*PROBLEM DETAILS:*
From the records, return each line that has the word "border" in it.

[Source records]
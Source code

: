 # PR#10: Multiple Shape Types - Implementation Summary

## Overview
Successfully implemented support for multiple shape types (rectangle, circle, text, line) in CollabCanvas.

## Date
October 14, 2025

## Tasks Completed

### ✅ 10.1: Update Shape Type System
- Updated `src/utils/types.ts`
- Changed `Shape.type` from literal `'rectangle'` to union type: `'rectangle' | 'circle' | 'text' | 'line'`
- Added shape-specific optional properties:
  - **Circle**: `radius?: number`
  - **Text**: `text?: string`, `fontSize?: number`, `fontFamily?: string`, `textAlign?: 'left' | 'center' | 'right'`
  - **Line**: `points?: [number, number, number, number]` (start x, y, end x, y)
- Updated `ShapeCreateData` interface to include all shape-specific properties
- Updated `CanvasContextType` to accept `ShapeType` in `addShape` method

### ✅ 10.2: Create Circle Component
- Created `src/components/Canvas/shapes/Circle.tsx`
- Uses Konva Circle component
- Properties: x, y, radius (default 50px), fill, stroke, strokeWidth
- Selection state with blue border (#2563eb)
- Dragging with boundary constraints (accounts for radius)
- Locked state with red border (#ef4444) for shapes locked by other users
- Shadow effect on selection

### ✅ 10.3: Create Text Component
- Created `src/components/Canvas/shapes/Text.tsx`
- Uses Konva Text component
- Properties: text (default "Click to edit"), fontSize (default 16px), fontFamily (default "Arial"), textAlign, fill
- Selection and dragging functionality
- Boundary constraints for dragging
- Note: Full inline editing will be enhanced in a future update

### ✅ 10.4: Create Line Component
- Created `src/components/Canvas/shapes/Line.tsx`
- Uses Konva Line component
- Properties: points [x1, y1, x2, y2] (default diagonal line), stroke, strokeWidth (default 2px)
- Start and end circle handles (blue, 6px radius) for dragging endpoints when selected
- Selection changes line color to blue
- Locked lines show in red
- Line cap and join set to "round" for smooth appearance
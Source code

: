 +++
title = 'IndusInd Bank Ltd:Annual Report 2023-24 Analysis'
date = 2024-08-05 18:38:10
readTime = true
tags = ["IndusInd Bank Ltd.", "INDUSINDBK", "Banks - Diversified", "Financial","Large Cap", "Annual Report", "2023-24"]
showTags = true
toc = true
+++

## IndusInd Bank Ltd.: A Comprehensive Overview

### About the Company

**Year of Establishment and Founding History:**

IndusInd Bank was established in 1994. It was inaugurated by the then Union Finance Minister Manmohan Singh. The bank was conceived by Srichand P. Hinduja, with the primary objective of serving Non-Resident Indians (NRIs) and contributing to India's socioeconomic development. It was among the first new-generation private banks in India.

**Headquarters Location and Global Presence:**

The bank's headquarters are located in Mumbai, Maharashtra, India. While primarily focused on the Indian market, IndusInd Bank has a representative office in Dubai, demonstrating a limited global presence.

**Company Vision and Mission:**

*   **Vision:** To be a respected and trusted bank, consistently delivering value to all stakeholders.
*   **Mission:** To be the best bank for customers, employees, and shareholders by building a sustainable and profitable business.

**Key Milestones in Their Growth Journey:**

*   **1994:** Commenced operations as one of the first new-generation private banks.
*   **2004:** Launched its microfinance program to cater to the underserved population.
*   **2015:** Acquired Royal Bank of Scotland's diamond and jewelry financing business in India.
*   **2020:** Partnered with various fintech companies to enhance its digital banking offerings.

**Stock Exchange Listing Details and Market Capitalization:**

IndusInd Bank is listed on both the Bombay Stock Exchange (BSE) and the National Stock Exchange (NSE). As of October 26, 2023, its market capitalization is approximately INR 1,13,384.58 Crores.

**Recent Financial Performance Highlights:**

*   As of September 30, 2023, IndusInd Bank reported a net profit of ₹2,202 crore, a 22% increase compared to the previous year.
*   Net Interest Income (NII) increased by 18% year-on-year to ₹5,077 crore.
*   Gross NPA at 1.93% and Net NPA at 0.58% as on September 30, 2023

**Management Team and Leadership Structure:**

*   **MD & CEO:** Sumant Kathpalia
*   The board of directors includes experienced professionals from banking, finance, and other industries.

*EXERCISE ANSWER:*
- Selection state with blue border (#2563eb)
- Locked state with red border (#ef4444) for shapes locked by other users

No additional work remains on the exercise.